Emiricus: Masuk SMA, Masih Ada yang Baru Bisa Mengeja
MERAUKE-Di tengah pandemic Covid-19 yang terjadi saat ini, SMAN I Muting menerapkan 2 cara dalam penerimaan siswa baru. Kepala Sekolah SMAN I Muting Drs Emiricus Renwarin, mengungkapkan, bahwa dalam untuk penerimaan siswa baru tersebut selain membuka pendaftaran siswa di sekolah juga meminta bantuan dari SMP yang ada di wilayah Distrik Muting, Ulilin dan Elikobel untuk mendata siswa secara kolektif yang akan masuk ke SMAN I Muting.
“Kami sudah kirimkan persyaratan ke SMP yang ada di Muting, Ulilin dan Elikobel untuk diisi dan dilengkapi calon siswa tersebut. Setelah itu, nanti kami jemput calon siswa tersebut ke sekolah-sekolah mereka yang memang jauh dari SMAN I Muting,’’ kata Emirikus Renwarin saat ditemui di Merauke, Selasa (16/6).
Di 3 distrik tersebut, ungkap Emiricus Renwarin, tercatat 5 SMP yakni SMPN 1 Muting, SMPN 2 di Ulilin, SMP 3 di Elikobel , SMP 4 di Alfasera 3 Muting dan SMP 5 di Bupul 9 Distrik Ulilin. “Tadi malam saya dapatkan laporan bahwa dari panitia yang kami bentuk di sekolah, sudah tercatat 65 siswa yang mendaftar. Sementara di sekolah-sekolah tersebut secara kolektif, saya belum menerima laporan,’’ jelas Emiricus Renwarin.
Dikatakan, tahun lalu jumlah siswa baru yang pihaknya terima sebanyak 115 orang dengan 4 rombongan belajar (rombel). Dia pun berharap pada tahun ajaran 2020/2021 siswa yang masuk di SMAN Muting tersebut sebanyak 4 rombel. Emiricus Renwarin mengakui bahwa siswa yang masuk pada tahun pertama cukup banyak namun tahun berikutnya jumlahnya terus berkurang.
Dikatakan, banyak faktor yang menyebabkan anak tersebut gagal di tengah jalan. Misalnya, masalah ekonomi keluarga, nikah mudah dan kemampuan siswa dalam menerima mata pelajaran. Namun dia menilai sebagian siswa yang gagal di tengah jalan tersebut karena kemapuan siswa dalam menyesuaikan mata pelajaran yang diterimanya.
Sebab, diantaranya siswa yang diterima tersebut, kendari sudah status SMA namun terkadang sebagian masih mengeja dalam membaca dan menulis. ‘’Ini terjadi karena dasarnya yang tidak kuat. Saya bukan mau menyalahkan teman-teman guru yang ada di SD dan SMP tapi itulah fakta yang terjadi. Saya bicara apa adanya. Karena saat di SD, tidak ada di sekolah karena dua alasan, Pertama karena memang tidak ada guru dan guru tidak ada di tempat,’’ katanya.

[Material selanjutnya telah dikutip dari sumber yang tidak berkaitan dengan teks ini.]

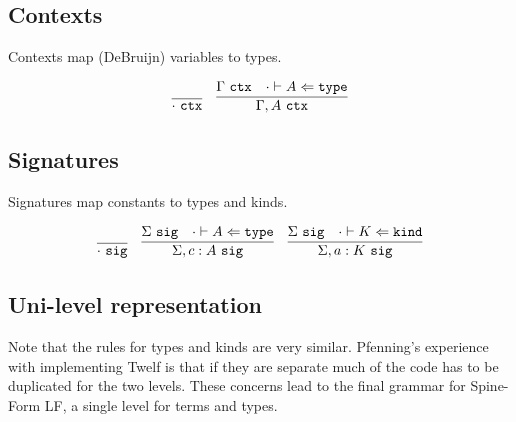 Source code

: \documentclass[11pt,twoside]{article}
\begin{document}

\subsection{Contexts}

Contexts map (DeBruijn) variables to types.  

\newcommand{\Ctx}{\ \mathtt{ctx}}
\bigskip 
\framebox{$\Gamma\Ctx$}
\bigskip 

$$
\begin{array}{cc}
\infer{\cdot\Ctx}{} &
\infer{\Gamma,A\Ctx}{\Gamma\Ctx & \CheckTy[\cdot]{A}{\Type}}
\end{array} 
$$


\subsection{Signatures}

Signatures map constants to types and kinds.

\newcommand{\Sig}{\ \mathtt{sig}}
\bigskip 
\framebox{$\Sigma\Sig$}
\bigskip 

$$
\begin{array}{ccc}
\infer{\cdot\Sig}{}&
\infer{\Sigma,c:A\Sig}{\Sigma\Sig & \CheckTy[\cdot]{A}{\Type}}&
\infer{\Sigma,a:K\Sig}{\Sigma\Sig & \CheckTy[\cdot]{K}{\Kind}}
\end{array} 
$$


\subsection{Uni-level representation}

Note that the rules for types and kinds are very similar.
Pfenning's experience with implementing Twelf is that if they
are separate much of the code has to be duplicated for
the two levels.  These concerns lead to the final 
grammar for Spine-Form LF, a single level for terms and types.
\end{document}
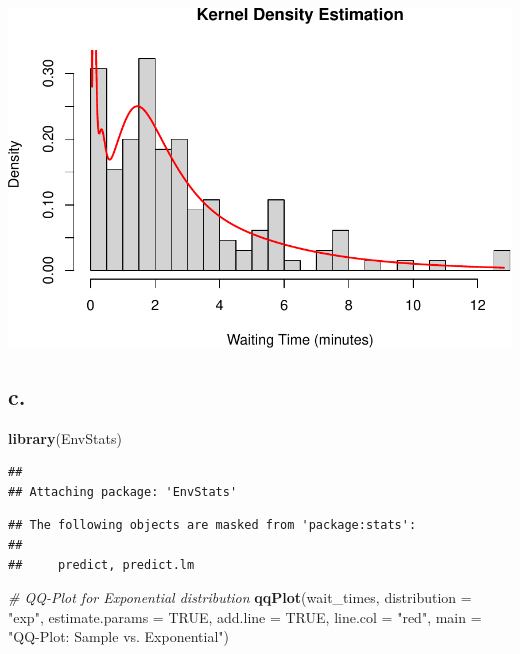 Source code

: \documentclass[
]{article}
\newenvironment{Shaded}{\begin{snugshade}}{\end{snugshade}}
\newcommand{\AttributeTok}[1]{\textcolor[rgb]{0.13,0.29,0.53}{#1}}
\newcommand{\CommentTok}[1]{\textcolor[rgb]{0.56,0.35,0.01}{\textit{#1}}}
\newcommand{\ConstantTok}[1]{\textcolor[rgb]{0.56,0.35,0.01}{#1}}
\newcommand{\FunctionTok}[1]{\textcolor[rgb]{0.13,0.29,0.53}{\textbf{#1}}}
\newcommand{\NormalTok}[1]{#1}
\newcommand{\StringTok}[1]{\textcolor[rgb]{0.31,0.60,0.02}{#1}}
\begin{document}
\includegraphics{SDA_submission_template_files/figure-latex/unnamed-chunk-3-1.pdf}

\subsection{c.}\label{c.-1}

\begin{Shaded}
\begin{Highlighting}[]
\FunctionTok{library}\NormalTok{(EnvStats)}
\end{Highlighting}
\end{Shaded}

\begin{verbatim}
## 
## Attaching package: 'EnvStats'
\end{verbatim}

\begin{verbatim}
## The following objects are masked from 'package:stats':
## 
##     predict, predict.lm
\end{verbatim}

\begin{Shaded}
\begin{Highlighting}[]
\CommentTok{\# QQ{-}Plot for Exponential distribution}
\FunctionTok{qqPlot}\NormalTok{(wait\_times, }\AttributeTok{distribution =} \StringTok{"exp"}\NormalTok{, }\AttributeTok{estimate.params =} \ConstantTok{TRUE}\NormalTok{, }\AttributeTok{add.line =} \ConstantTok{TRUE}\NormalTok{, }\AttributeTok{line.col =} \StringTok{"red"}\NormalTok{, }\AttributeTok{main =} \StringTok{"QQ{-}Plot: Sample vs. Exponential"}\NormalTok{)}
\end{Highlighting}
\end{Shaded}
\end{document}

Sementara anak meski tidak tahu membaca dna menulis tetap naik kelas dan lulus . Begitu juga saat di SMP, kendala mengalami hal yang sama, namun siswa tetap dinaikan dan pada akhirnya lulus. ‘’Nah, ketika di SMA, mereka tidak mampu menyesuaian pelajaran dan merasa tersisih dan tidak mampu sehingga keluar dari sekolah,’’ jelasnya .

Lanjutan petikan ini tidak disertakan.